# EXERCISE DESCRIPTION
Take the line containing "This will build" and every line after it in the data below, and print them exactly as given, with nothing else.
*** DATA LISTING
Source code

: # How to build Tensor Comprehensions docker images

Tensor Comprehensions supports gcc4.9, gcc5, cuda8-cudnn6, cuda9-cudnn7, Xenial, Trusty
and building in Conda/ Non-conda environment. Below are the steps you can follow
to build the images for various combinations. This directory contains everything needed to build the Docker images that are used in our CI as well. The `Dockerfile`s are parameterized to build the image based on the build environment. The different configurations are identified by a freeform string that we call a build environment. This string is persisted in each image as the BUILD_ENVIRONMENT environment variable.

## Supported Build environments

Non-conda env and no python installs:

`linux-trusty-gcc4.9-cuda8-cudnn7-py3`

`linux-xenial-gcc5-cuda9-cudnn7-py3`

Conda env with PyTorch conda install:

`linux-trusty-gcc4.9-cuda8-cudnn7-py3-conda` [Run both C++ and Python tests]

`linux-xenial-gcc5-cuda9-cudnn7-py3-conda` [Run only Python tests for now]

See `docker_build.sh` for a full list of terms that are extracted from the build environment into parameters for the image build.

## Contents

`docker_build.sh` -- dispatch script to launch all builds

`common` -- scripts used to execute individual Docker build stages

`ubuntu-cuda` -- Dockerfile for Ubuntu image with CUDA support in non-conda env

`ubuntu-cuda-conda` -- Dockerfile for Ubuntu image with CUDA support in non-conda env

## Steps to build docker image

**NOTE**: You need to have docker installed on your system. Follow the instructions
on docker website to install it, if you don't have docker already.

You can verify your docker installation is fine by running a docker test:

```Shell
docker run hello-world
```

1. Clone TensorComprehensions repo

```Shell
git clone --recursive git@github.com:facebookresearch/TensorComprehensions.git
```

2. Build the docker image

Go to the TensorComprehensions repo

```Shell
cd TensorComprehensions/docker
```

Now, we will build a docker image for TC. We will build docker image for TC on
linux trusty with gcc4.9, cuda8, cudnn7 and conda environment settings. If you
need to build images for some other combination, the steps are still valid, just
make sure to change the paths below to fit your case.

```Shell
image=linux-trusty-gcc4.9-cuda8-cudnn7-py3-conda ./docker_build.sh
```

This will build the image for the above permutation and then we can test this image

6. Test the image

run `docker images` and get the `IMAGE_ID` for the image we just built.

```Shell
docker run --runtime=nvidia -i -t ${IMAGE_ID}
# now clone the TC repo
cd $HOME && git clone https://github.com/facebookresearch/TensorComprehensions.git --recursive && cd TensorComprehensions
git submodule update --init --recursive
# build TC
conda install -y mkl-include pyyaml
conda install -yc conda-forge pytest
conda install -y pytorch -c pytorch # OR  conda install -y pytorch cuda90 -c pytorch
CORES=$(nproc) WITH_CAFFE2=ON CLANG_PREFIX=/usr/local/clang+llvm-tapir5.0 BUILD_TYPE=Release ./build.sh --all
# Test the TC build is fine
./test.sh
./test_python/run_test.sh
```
******
# COMPLETED EXERCISE
This will build the image for the above permutation and then we can test this image

6. Test the image

run `docker images` and get the `IMAGE_ID` for the image we just built.

```Shell
docker run --runtime=nvidia -i -t ${IMAGE_ID}
# now clone the TC repo
cd $HOME && git clone https://github.com/facebookresearch/TensorComprehensions.git --recursive && cd TensorComprehensions
git submodule update --init --recursive
# build TC
conda install -y mkl-include pyyaml
conda install -yc conda-forge pytest
conda install -y pytorch -c pytorch # OR  conda install -y pytorch cuda90 -c pytorch
CORES=$(nproc) WITH_CAFFE2=ON CLANG_PREFIX=/usr/local/clang+llvm-tapir5.0 BUILD_TYPE=Release ./build.sh --all
# Test the TC build is fine
./test.sh
./test_python/run_test.sh
```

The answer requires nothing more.